Data extracts Block Start

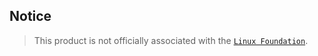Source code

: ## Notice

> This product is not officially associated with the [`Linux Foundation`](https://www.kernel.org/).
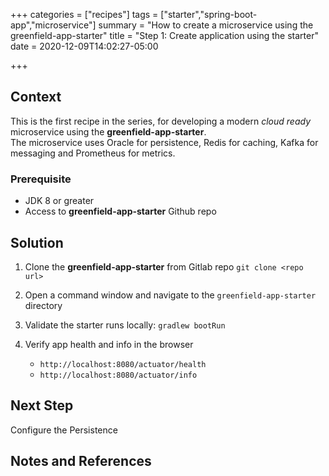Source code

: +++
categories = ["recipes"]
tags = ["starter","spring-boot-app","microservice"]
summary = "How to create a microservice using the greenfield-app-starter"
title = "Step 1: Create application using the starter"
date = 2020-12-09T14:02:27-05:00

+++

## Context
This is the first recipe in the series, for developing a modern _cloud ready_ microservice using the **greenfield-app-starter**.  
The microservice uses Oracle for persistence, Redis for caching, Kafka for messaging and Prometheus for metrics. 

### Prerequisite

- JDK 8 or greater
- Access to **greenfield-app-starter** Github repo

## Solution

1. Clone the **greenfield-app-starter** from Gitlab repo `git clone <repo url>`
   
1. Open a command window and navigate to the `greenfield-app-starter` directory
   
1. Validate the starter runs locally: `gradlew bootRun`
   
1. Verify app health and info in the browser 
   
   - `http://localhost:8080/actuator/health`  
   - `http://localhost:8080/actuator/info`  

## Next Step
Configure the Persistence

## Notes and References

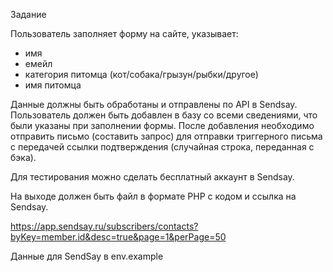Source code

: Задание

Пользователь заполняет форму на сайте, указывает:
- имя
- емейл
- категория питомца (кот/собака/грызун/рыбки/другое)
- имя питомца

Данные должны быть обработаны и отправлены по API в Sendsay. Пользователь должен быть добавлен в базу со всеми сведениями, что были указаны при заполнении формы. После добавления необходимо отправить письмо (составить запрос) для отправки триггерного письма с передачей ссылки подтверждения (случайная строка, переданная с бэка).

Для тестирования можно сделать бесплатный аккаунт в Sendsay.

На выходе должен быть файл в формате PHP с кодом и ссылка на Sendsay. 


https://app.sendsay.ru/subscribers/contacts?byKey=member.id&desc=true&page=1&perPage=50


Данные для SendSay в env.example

Data extracts Block End
Data extracts Block Start

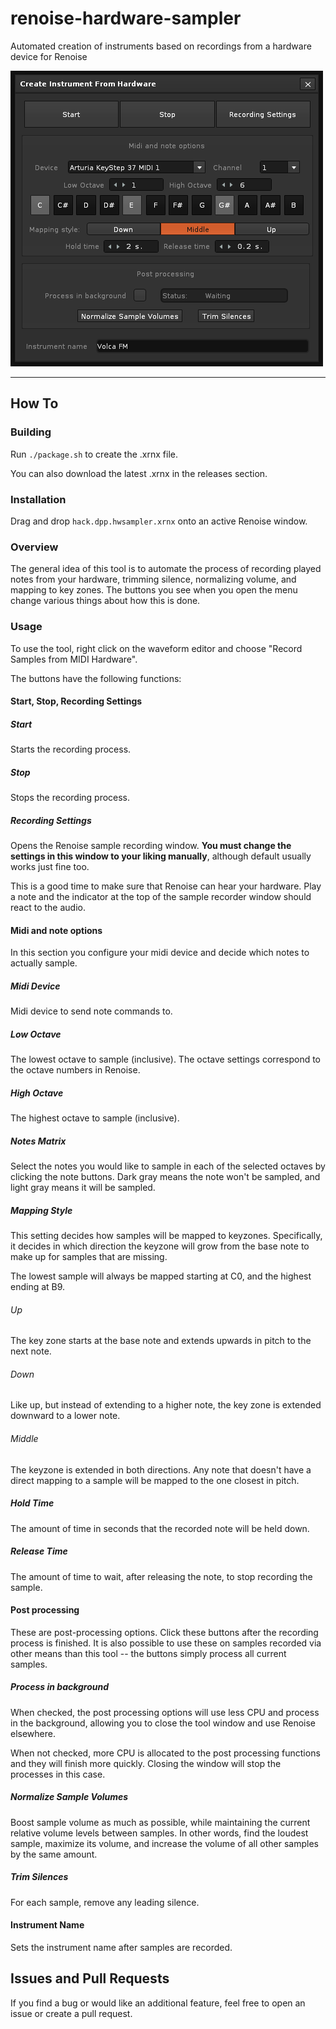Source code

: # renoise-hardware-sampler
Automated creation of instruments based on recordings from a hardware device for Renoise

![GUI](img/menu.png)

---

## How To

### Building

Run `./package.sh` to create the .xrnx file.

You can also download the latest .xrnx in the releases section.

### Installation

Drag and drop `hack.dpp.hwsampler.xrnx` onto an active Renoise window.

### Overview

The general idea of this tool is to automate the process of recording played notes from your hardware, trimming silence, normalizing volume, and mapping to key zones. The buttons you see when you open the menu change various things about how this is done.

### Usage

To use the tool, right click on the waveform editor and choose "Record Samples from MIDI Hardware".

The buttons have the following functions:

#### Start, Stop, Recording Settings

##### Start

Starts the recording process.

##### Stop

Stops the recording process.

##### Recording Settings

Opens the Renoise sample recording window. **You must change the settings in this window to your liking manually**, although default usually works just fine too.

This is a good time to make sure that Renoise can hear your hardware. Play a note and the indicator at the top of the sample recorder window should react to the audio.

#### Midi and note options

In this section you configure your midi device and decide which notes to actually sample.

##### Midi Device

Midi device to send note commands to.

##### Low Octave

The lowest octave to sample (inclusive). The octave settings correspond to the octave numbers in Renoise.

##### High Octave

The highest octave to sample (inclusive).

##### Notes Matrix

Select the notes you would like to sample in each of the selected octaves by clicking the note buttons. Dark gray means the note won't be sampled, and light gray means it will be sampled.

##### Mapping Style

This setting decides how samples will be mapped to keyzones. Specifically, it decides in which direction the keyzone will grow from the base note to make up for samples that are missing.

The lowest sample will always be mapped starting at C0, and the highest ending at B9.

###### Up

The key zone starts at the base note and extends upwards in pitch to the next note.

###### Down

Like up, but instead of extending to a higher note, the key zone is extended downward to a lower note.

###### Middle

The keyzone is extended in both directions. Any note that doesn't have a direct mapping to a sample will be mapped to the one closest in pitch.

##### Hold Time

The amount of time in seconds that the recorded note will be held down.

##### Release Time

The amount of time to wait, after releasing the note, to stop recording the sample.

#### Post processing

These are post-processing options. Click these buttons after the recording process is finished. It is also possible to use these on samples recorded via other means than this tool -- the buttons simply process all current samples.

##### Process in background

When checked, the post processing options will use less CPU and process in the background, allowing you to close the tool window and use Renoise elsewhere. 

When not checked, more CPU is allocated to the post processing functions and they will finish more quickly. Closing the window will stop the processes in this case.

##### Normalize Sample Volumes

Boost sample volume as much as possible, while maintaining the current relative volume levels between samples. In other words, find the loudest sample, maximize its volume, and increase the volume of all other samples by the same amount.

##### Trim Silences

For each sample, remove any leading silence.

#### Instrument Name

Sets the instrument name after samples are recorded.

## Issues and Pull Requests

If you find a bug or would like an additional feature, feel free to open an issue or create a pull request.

Data extracts Block End

*What the task asks*.
List every line in the records above that contains the word "tool".

*Answer to this problem*.
The general idea of this tool is to automate the process of recording played notes from your hardware, trimming silence, normalizing volume, and mapping to key zones. The buttons you see when you open the menu change various things about how this is done.
To use the tool, right click on the waveform editor and choose "Record Samples from MIDI Hardware".
These are post-processing options. Click these buttons after the recording process is finished. It is also possible to use these on samples recorded via other means than this tool -- the buttons simply process all current samples.
When checked, the post processing options will use less CPU and process in the background, allowing you to close the tool window and use Renoise elsewhere. 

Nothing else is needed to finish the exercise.